» Task
For the word "folders", state how many lines below contain it. Give no other text.

» Extracted information
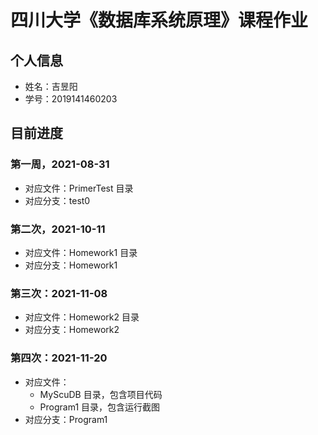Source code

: # 四川大学《数据库系统原理》课程作业

## 个人信息

- 姓名：吉昱阳
- 学号：2019141460203

## 目前进度

### 第一周，2021-08-31

- 对应文件：PrimerTest 目录
- 对应分支：test0

### 第二次，2021-10-11

- 对应文件：Homework1 目录
- 对应分支：Homework1

### 第三次：2021-11-08

- 对应文件：Homework2 目录
- 对应分支：Homework2

### 第四次：2021-11-20

- 对应文件：
  - MyScuDB 目录，包含项目代码
  - Program1 目录，包含运行截图
- 对应分支：Program1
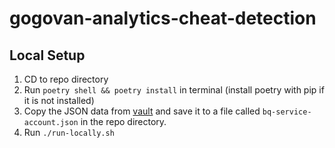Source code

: # gogovan-analytics-cheat-detection

## Local Setup
1. CD to repo directory
2. Run `poetry shell && poetry install` in terminal (install poetry with pip if it is not installed)
3. Copy the JSON data from [vault](https://vault-v2.gogo.tech/ui/vault/secrets/gogotech/show/data_team/databases/ANALYTICS_BIG_QUERY) and save it to a file called `bq-service-account.json` in the repo directory.
3. Run `./run-locally.sh`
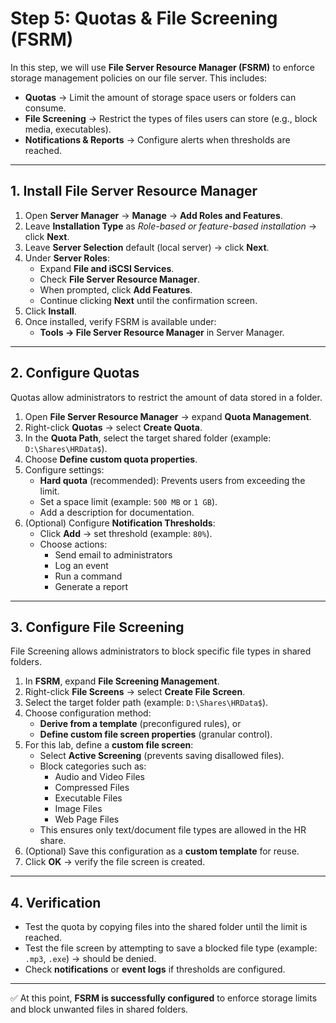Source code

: # Step 5: Quotas & File Screening (FSRM)

In this step, we will use **File Server Resource Manager (FSRM)** to enforce storage management policies on our file server. This includes:  

- **Quotas** → Limit the amount of storage space users or folders can consume.  
- **File Screening** → Restrict the types of files users can store (e.g., block media, executables).  
- **Notifications & Reports** → Configure alerts when thresholds are reached.  


---

## 1. Install File Server Resource Manager

1. Open **Server Manager** → **Manage** → **Add Roles and Features**.  
2. Leave **Installation Type** as *Role-based or feature-based installation* → click **Next**.  
3. Leave **Server Selection** default (local server) → click **Next**.  
4. Under **Server Roles**:  
   - Expand **File and iSCSI Services**.  
   - Check **File Server Resource Manager**.  
   - When prompted, click **Add Features**.  
   - Continue clicking **Next** until the confirmation screen.  
5. Click **Install**.  
6. Once installed, verify FSRM is available under:  
   - **Tools → File Server Resource Manager** in Server Manager.  

---

## 2. Configure Quotas

Quotas allow administrators to restrict the amount of data stored in a folder.  

1. Open **File Server Resource Manager** → expand **Quota Management**.  
2. Right-click **Quotas** → select **Create Quota**.  
3. In the **Quota Path**, select the target shared folder (example: `D:\Shares\HRData$`).  
4. Choose **Define custom quota properties**.  
5. Configure settings:  
   - **Hard quota** (recommended): Prevents users from exceeding the limit.  
   - Set a space limit (example: `500 MB` or `1 GB`).  
   - Add a description for documentation.  
6. (Optional) Configure **Notification Thresholds**:  
   - Click **Add** → set threshold (example: `80%`).  
   - Choose actions:  
     - Send email to administrators  
     - Log an event  
     - Run a command  
     - Generate a report  

---

## 3. Configure File Screening

File Screening allows administrators to block specific file types in shared folders.  

1. In **FSRM**, expand **File Screening Management**.  
2. Right-click **File Screens** → select **Create File Screen**.  
3. Select the target folder path (example: `D:\Shares\HRData$`).  
4. Choose configuration method:  
   - **Derive from a template** (preconfigured rules), or  
   - **Define custom file screen properties** (granular control).  
5. For this lab, define a **custom file screen**:  
   - Select **Active Screening** (prevents saving disallowed files).  
   - Block categories such as:  
     - Audio and Video Files  
     - Compressed Files  
     - Executable Files  
     - Image Files  
     - Web Page Files  
   - This ensures only text/document file types are allowed in the HR share.  
6. (Optional) Save this configuration as a **custom template** for reuse.  
7. Click **OK** → verify the file screen is created.  

---

## 4. Verification

- Test the quota by copying files into the shared folder until the limit is reached.  
- Test the file screen by attempting to save a blocked file type (example: `.mp3`, `.exe`) → should be denied.  
- Check **notifications** or **event logs** if thresholds are configured.  

---

✅ At this point, **FSRM is successfully configured** to enforce storage limits and block unwanted files in shared folders.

» Result of the task
3